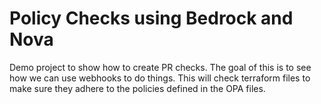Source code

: # Policy Checks using Bedrock and Nova
Demo project to show how to create PR checks.
The goal of this is to see how we can use webhooks to do things.
This will check terraform files to make sure they adhere to the policies defined in the OPA files.
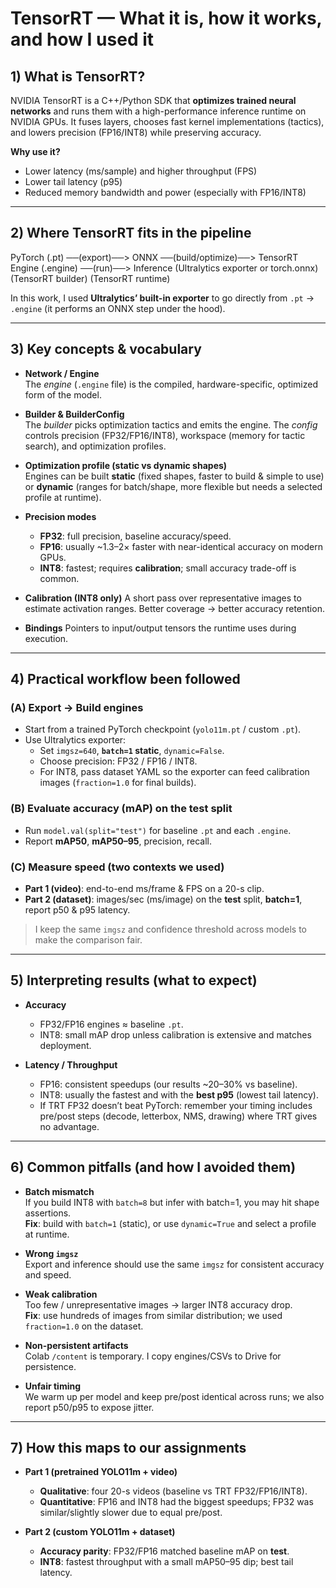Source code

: # TensorRT — What it is, how it works, and how I used it

## 1) What is TensorRT?
NVIDIA TensorRT is a C++/Python SDK that **optimizes trained neural networks** and runs them with a high-performance inference runtime on NVIDIA GPUs. It fuses layers, chooses fast kernel implementations (tactics), and lowers precision (FP16/INT8) while preserving accuracy.

**Why use it?**
- Lower latency (ms/sample) and higher throughput (FPS)
- Lower tail latency (p95)
- Reduced memory bandwidth and power (especially with FP16/INT8)

---

## 2) Where TensorRT fits in the pipeline 

PyTorch (.pt) ──(export)──> ONNX ──(build/optimize)──> TensorRT Engine (.engine) ──(run)──> Inference
(Ultralytics exporter or torch.onnx) (TensorRT builder) (TensorRT runtime)


In this work, I used **Ultralytics’ built-in exporter** to go directly from `.pt` → `.engine` (it performs an ONNX step under the hood).

---

## 3) Key concepts & vocabulary

- **Network / Engine**  
  The *engine* (`.engine` file) is the compiled, hardware-specific, optimized form of the model.

- **Builder & BuilderConfig**  
  The *builder* picks optimization tactics and emits the engine. The *config* controls precision (FP32/FP16/INT8), workspace (memory for tactic search), and optimization profiles.

- **Optimization profile (static vs dynamic shapes)**  
  Engines can be built **static** (fixed shapes, faster to build & simple to use) or **dynamic** (ranges for batch/shape, more flexible but needs a selected profile at runtime).

- **Precision modes**
  - **FP32**: full precision, baseline accuracy/speed.
  - **FP16**: usually ~1.3–2× faster with near-identical accuracy on modern GPUs.
  - **INT8**: fastest; requires **calibration**; small accuracy trade-off is common.

- **Calibration (INT8 only)**
  A short pass over representative images to estimate activation ranges. Better coverage → better accuracy retention.

- **Bindings**
  Pointers to input/output tensors the runtime uses during execution.

---

## 4) Practical workflow been followed

### (A) Export → Build engines
- Start from a trained PyTorch checkpoint (`yolo11m.pt` / custom `.pt`).
- Use Ultralytics exporter:
  - Set `imgsz=640`, **`batch=1` static**, `dynamic=False`.
  - Choose precision: FP32 / FP16 / INT8.
  - For INT8, pass dataset YAML so the exporter can feed calibration images (`fraction=1.0` for final builds).

### (B) Evaluate accuracy (mAP) on the **test** split
- Run `model.val(split="test")` for baseline `.pt` and each `.engine`.
- Report **mAP50**, **mAP50–95**, precision, recall.

### (C) Measure speed (two contexts we used)
- **Part 1 (video)**: end-to-end ms/frame & FPS on a 20-s clip.
- **Part 2 (dataset)**: images/sec (ms/image) on the **test** split, **batch=1**, report p50 & p95 latency.

> I keep the same `imgsz` and confidence threshold across models to make the comparison fair.

---

## 5) Interpreting results (what to expect)

- **Accuracy**
  - FP32/FP16 engines ≈ baseline `.pt`.
  - INT8: small mAP drop unless calibration is extensive and matches deployment.

- **Latency / Throughput**
  - FP16: consistent speedups (our results ~20–30% vs baseline).
  - INT8: usually the fastest and with the **best p95** (lowest tail latency).
  - If TRT FP32 doesn’t beat PyTorch: remember your timing includes pre/post steps (decode, letterbox, NMS, drawing) where TRT gives no advantage.

---

## 6) Common pitfalls (and how I avoided them)

- **Batch mismatch**  
  If you build INT8 with `batch=8` but infer with batch=1, you may hit shape assertions.  
  **Fix**: build with `batch=1` (static), or use `dynamic=True` and select a profile at runtime.

- **Wrong `imgsz`**  
  Export and inference should use the same `imgsz` for consistent accuracy and speed.

- **Weak calibration**  
  Too few / unrepresentative images → larger INT8 accuracy drop.  
  **Fix**: use hundreds of images from similar distribution; we used `fraction=1.0` on the dataset.

- **Non-persistent artifacts**  
  Colab `/content` is temporary. I copy engines/CSVs to Drive for persistence.

- **Unfair timing**  
  We warm up per model and keep pre/post identical across runs; we also report p50/p95 to expose jitter.

---

## 7) How this maps to our assignments

- **Part 1 (pretrained YOLO11m + video)**  
  - **Qualitative**: four 20-s videos (baseline vs TRT FP32/FP16/INT8).  
  - **Quantitative**: FP16 and INT8 had the biggest speedups; FP32 was similar/slightly slower due to equal pre/post.

- **Part 2 (custom YOLO11m + dataset)**  
  - **Accuracy parity**: FP32/FP16 matched baseline mAP on **test**.  
  - **INT8**: fastest throughput with a small mAP50–95 dip; best tail latency.


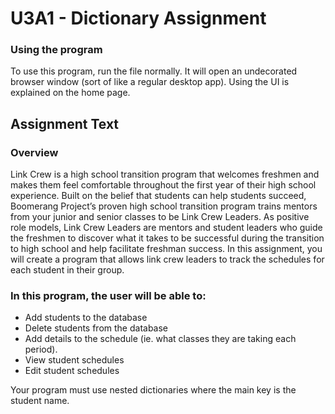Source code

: # U3A1 - Dictionary Assignment

### Using the program
To use this program, run the file normally. It will open an undecorated browser window (sort of like a regular desktop app). Using the UI is explained on the home page.

## Assignment Text

### Overview
Link Crew is a high school transition program that welcomes freshmen and makes them feel comfortable throughout the first year of their high school experience. Built on the belief that students can help students succeed, Boomerang Project’s proven high school transition program trains mentors from your junior and senior classes to be Link Crew Leaders. As positive role models, Link Crew Leaders are mentors and student leaders who guide the freshmen to discover what it takes to be successful during the transition to high school and help facilitate freshman success.
In this assignment, you will create a program that allows link crew leaders to track the schedules for each student in their group.

### In this program, the user will be able to:
- Add students to the database
- Delete students from the database
- Add details to the schedule (ie. what classes they are taking each period). 
- View student schedules
- Edit student schedules

Your program must use nested dictionaries where the main key is the student name.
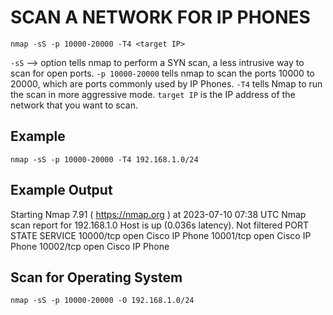 # SCAN A NETWORK FOR IP PHONES
`nmap -sS -p 10000-20000 -T4 <target IP>`

`-sS` --> option tells nmap to perform a SYN scan, a less intrusive way to scan for open ports.
`-p 10000-20000` tells nmap to scan the ports 10000 to 20000, which are ports commonly used by IP Phones. 
`-T4` tells Nmap to run the scan in more aggressive mode.
`target IP` is the IP address of the network that you want to scan.

## Example
`nmap -sS -p 10000-20000 -T4 192.168.1.0/24`

## Example Output
Starting Nmap 7.91 ( https://nmap.org ) at 2023-07-10 07:38 UTC
Nmap scan report for 192.168.1.0
Host is up (0.036s latency).
Not filtered
PORT     STATE SERVICE
10000/tcp open  Cisco IP Phone
10001/tcp open  Cisco IP Phone
10002/tcp open  Cisco IP Phone


## Scan for Operating System
`nmap -sS -p 10000-20000 -O 192.168.1.0/24`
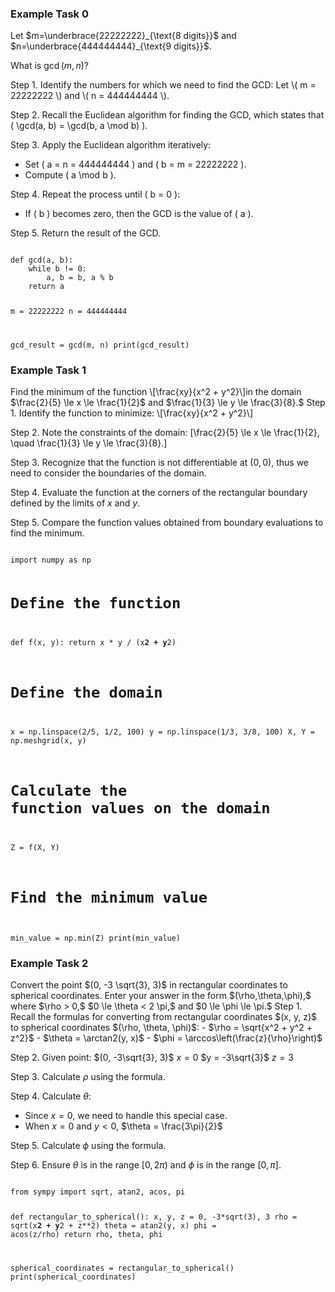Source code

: ### Example Task 0

<task>
Let $m=\underbrace{22222222}_{\text{8 digits}}$ and $n=\underbrace{444444444}_{\text{9 digits}}$.

What is $\gcd(m,n)$?
</task>

<plan>
Step 1. Identify the numbers for which we need to find the GCD: Let \( m = 22222222 \) and \( n = 444444444 \).

Step 2. Recall the Euclidean algorithm for finding the GCD, which states that \( \gcd(a, b) = \gcd(b, a \mod b) \).

Step 3. Apply the Euclidean algorithm iteratively:
   - Set \( a = n = 444444444 \) and \( b = m = 22222222 \).
   - Compute \( a \mod b \).

Step 4. Repeat the process until \( b = 0 \):
   - If \( b \) becomes zero, then the GCD is the value of \( a \).

Step 5. Return the result of the GCD.
</plan>
 
<code>
def gcd(a, b):
    while b != 0:
        a, b = b, a % b
    return a

m = 22222222
n = 444444444

gcd_result = gcd(m, n)
print(gcd_result)
</code>

### Example Task 1
 
<task>
Find the minimum of the function
\[\frac{xy}{x^2 + y^2}\]in the domain $\frac{2}{5} \le x \le \frac{1}{2}$ and $\frac{1}{3} \le y \le \frac{3}{8}.$
</task>

<plan>
Step 1. Identify the function to minimize: 
   \[\frac{xy}{x^2 + y^2}\]

Step 2. Note the constraints of the domain: 
   \[\frac{2}{5} \le x \le \frac{1}{2}, \quad \frac{1}{3} \le y \le \frac{3}{8}.\]

Step 3. Recognize that the function is not differentiable at $(0, 0)$, thus we need to consider the boundaries of the domain.

Step 4. Evaluate the function at the corners of the rectangular boundary defined by the limits of $x$ and $y$.

Step 5. Compare the function values obtained from boundary evaluations to find the minimum.
</plan>
 
<code> 
import numpy as np

# Define the function
def f(x, y):
    return x * y / (x**2 + y**2)

# Define the domain
x = np.linspace(2/5, 1/2, 100)
y = np.linspace(1/3, 3/8, 100)
X, Y = np.meshgrid(x, y)

# Calculate the function values on the domain
Z = f(X, Y)

# Find the minimum value
min_value = np.min(Z)
print(min_value)
</code>


### Example Task 2 

<task>
Convert the point $(0, -3 \sqrt{3}, 3)$ in rectangular coordinates to spherical coordinates.  Enter your answer in the form $(\rho,\theta,\phi),$ where $\rho > 0,$ $0 \le \theta < 2 \pi,$ and $0 \le \phi \le \pi.$
</task>

<plan>
Step 1. Recall the formulas for converting from rectangular coordinates $(x, y, z)$ to spherical coordinates $(\rho, \theta, \phi)$:
   - $\rho = \sqrt{x^2 + y^2 + z^2}$
   - $\theta = \arctan2(y, x)$
   - $\phi = \arccos\left(\frac{z}{\rho}\right)$

Step 2. Given point: $(0, -3\sqrt{3}, 3)$
   $x = 0$
   $y = -3\sqrt{3}$
   $z = 3$

Step 3. Calculate $\rho$ using the formula.

Step 4. Calculate $\theta$:
   - Since $x = 0$, we need to handle this special case.
   - When $x = 0$ and $y < 0$, $\theta = \frac{3\pi}{2}$

Step 5. Calculate $\phi$ using the formula.

Step 6. Ensure $\theta$ is in the range $[0, 2\pi)$ and $\phi$ is in the range $[0, \pi]$.
</plan>
 
<code>
from sympy import sqrt, atan2, acos, pi

def rectangular_to_spherical():
    x, y, z = 0, -3*sqrt(3), 3
    rho = sqrt(x**2 + y**2 + z**2)
    theta = atan2(y, x)
    phi = acos(z/rho)
    return rho, theta, phi

spherical_coordinates = rectangular_to_spherical()
print(spherical_coordinates)  
</code>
::::::::
EXERCISE REQUIREMENTS: Nothing but the lines from the one containing "Step 6. Ensure" through the end of the material should appear; please return them exactly.

EXPECTED ANSWER:
Step 6. Ensure $\theta$ is in the range $[0, 2\pi)$ and $\phi$ is in the range $[0, \pi]$.
</plan>
 
<code>
from sympy import sqrt, atan2, acos, pi

def rectangular_to_spherical():
    x, y, z = 0, -3*sqrt(3), 3
    rho = sqrt(x**2 + y**2 + z**2)
    theta = atan2(y, x)
    phi = acos(z/rho)
    return rho, theta, phi

spherical_coordinates = rectangular_to_spherical()
print(spherical_coordinates)  
</code>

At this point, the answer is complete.